↓

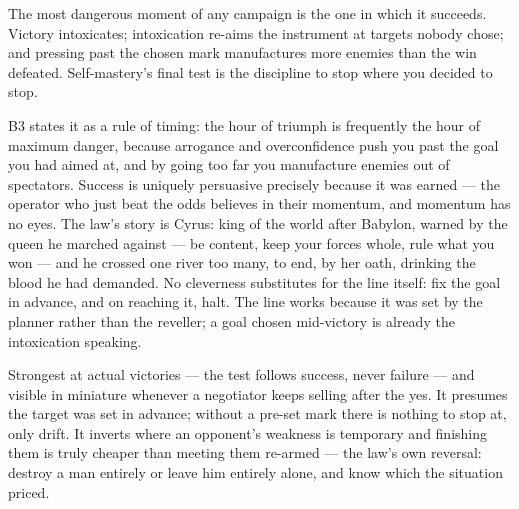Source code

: 

\begin{core}
The most dangerous moment of any campaign is the one in which it succeeds. Victory intoxicates; intoxication re-aims the instrument at targets nobody chose; and pressing past the chosen mark manufactures more enemies than the win defeated. Self-mastery's final test is the discipline to stop where you decided to stop.
\end{core}
\begin{mechanism}
B3 states it as a rule of timing: the hour of triumph is frequently the hour of maximum danger, because arrogance and overconfidence push you past the goal you had aimed at, and by going too far you manufacture enemies out of spectators. Success is uniquely persuasive precisely because it was earned --- the operator who just beat the odds believes in their momentum, and momentum has no eyes. The law's story is Cyrus: king of the world after Babylon, warned by the queen he marched against --- be content, keep your forces whole, rule what you won --- and he crossed one river too many, to end, by her oath, drinking the blood he had demanded. No cleverness substitutes for the line itself: fix the goal in advance, and on reaching it, halt. The line works because it was set by the planner rather than the reveller; a goal chosen mid-victory is already the intoxication speaking.
\end{mechanism}
\begin{conditions}
Strongest at actual victories --- the test follows success, never failure --- and visible in miniature whenever a negotiator keeps selling after the yes. It presumes the target was set in advance; without a pre-set mark there is nothing to stop at, only drift. It inverts where an opponent's weakness is temporary and finishing them is truly cheaper than meeting them re-armed --- the law's own reversal: destroy a man entirely or leave him entirely alone, and know which the situation priced.
\end{conditions}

↑

_Problem details_
Going line by line through the listing above, count those that contain "begin" and give only the result.

_Response area_
3